Please write out all of the entries without altering anything.

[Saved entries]

--- START ---

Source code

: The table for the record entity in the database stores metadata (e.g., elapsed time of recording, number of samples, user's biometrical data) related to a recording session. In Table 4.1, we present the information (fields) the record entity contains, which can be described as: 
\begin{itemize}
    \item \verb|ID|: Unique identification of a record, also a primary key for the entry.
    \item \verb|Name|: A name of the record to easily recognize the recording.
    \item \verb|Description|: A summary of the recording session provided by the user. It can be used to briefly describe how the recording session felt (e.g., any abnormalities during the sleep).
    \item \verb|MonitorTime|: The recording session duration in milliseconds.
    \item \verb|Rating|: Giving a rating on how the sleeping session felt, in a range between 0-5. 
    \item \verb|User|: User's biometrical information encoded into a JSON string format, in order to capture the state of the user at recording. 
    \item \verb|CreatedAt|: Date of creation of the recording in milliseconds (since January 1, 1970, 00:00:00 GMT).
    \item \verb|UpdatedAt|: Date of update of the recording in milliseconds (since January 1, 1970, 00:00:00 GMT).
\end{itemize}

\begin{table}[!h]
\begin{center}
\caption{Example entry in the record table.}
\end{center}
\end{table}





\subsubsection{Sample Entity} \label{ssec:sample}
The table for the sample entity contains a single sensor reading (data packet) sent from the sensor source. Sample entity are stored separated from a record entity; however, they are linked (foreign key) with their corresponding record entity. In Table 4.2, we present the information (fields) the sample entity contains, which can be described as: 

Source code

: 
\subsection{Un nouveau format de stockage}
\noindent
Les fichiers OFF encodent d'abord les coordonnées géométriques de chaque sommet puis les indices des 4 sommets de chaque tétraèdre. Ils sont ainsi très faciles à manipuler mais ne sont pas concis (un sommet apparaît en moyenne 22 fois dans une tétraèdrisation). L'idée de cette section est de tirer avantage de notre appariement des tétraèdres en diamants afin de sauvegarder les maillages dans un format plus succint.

--- END ---

▶ **ANSWER BOX**:
Source code

: The table for the record entity in the database stores metadata (e.g., elapsed time of recording, number of samples, user's biometrical data) related to a recording session. In Table 4.1, we present the information (fields) the record entity contains, which can be described as: 
\begin{itemize}
    \item \verb|ID|: Unique identification of a record, also a primary key for the entry.
    \item \verb|Name|: A name of the record to easily recognize the recording.
    \item \verb|Description|: A summary of the recording session provided by the user. It can be used to briefly describe how the recording session felt (e.g., any abnormalities during the sleep).
    \item \verb|MonitorTime|: The recording session duration in milliseconds.
    \item \verb|Rating|: Giving a rating on how the sleeping session felt, in a range between 0-5. 
    \item \verb|User|: User's biometrical information encoded into a JSON string format, in order to capture the state of the user at recording. 
    \item \verb|CreatedAt|: Date of creation of the recording in milliseconds (since January 1, 1970, 00:00:00 GMT).
    \item \verb|UpdatedAt|: Date of update of the recording in milliseconds (since January 1, 1970, 00:00:00 GMT).
\end{itemize}

\begin{table}[!h]
\begin{center}
\caption{Example entry in the record table.}
\end{center}
\end{table}





\subsubsection{Sample Entity} \label{ssec:sample}
The table for the sample entity contains a single sensor reading (data packet) sent from the sensor source. Sample entity are stored separated from a record entity; however, they are linked (foreign key) with their corresponding record entity. In Table 4.2, we present the information (fields) the sample entity contains, which can be described as: 

Source code

: 
\subsection{Un nouveau format de stockage}
\noindent
Les fichiers OFF encodent d'abord les coordonnées géométriques de chaque sommet puis les indices des 4 sommets de chaque tétraèdre. Ils sont ainsi très faciles à manipuler mais ne sont pas concis (un sommet apparaît en moyenne 22 fois dans une tétraèdrisation). L'idée de cette section est de tirer avantage de notre appariement des tétraèdres en diamants afin de sauvegarder les maillages dans un format plus succint.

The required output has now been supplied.